## Your instructions
Look through the listing below, and wherever a line has the string "recommendations", copy it.

## Recorded information
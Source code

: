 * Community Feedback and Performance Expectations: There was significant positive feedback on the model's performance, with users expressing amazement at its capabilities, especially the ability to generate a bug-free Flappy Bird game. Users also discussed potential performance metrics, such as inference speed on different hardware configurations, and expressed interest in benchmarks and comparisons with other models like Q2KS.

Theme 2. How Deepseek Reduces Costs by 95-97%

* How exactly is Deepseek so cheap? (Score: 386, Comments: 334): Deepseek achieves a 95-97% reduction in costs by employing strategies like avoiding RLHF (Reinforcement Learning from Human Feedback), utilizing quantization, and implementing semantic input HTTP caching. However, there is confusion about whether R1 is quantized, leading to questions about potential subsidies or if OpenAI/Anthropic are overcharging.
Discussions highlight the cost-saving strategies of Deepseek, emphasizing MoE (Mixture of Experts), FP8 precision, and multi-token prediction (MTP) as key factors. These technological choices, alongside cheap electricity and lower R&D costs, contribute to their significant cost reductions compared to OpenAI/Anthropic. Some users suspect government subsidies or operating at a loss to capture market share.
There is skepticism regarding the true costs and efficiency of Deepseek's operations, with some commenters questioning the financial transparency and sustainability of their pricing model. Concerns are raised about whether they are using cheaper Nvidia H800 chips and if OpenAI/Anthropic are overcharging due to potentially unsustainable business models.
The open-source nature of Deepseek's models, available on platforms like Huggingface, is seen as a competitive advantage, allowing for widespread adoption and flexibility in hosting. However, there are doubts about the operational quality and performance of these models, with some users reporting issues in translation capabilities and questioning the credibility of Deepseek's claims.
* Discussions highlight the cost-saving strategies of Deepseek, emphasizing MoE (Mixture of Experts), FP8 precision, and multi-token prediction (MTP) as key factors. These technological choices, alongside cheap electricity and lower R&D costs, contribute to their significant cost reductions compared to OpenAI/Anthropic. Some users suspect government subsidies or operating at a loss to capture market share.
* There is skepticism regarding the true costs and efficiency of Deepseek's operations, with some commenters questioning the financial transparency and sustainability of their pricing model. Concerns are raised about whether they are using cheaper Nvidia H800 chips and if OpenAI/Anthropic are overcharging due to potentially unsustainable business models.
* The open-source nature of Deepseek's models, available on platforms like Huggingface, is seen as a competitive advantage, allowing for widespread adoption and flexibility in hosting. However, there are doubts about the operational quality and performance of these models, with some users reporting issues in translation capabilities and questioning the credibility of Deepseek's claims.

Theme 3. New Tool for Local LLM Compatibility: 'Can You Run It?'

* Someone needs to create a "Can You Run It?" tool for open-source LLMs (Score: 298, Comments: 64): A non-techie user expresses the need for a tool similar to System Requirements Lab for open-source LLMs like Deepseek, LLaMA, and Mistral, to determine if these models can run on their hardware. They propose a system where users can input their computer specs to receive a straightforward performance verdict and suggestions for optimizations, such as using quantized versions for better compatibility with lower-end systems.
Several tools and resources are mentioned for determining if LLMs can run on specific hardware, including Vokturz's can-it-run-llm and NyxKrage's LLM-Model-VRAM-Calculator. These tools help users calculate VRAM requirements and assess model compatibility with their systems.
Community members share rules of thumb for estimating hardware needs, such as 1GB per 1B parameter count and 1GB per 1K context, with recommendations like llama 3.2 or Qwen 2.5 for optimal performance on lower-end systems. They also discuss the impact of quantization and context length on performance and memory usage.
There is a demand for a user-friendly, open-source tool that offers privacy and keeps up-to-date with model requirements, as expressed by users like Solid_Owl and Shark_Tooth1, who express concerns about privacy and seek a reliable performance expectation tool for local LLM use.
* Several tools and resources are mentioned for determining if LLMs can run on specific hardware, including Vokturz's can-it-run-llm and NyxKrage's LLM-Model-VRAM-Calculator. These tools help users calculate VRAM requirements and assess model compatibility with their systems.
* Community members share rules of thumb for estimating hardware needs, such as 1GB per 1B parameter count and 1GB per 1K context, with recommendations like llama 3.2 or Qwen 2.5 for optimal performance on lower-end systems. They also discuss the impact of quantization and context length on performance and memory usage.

## Exercise output
Community members share rules of thumb for estimating hardware needs, such as 1GB per 1B parameter count and 1GB per 1K context, with recommendations like llama 3.2 or Qwen 2.5 for optimal performance on lower-end systems. They also discuss the impact of quantization and context length on performance and memory usage.
* Community members share rules of thumb for estimating hardware needs, such as 1GB per 1B parameter count and 1GB per 1K context, with recommendations like llama 3.2 or Qwen 2.5 for optimal performance on lower-end systems. They also discuss the impact of quantization and context length on performance and memory usage.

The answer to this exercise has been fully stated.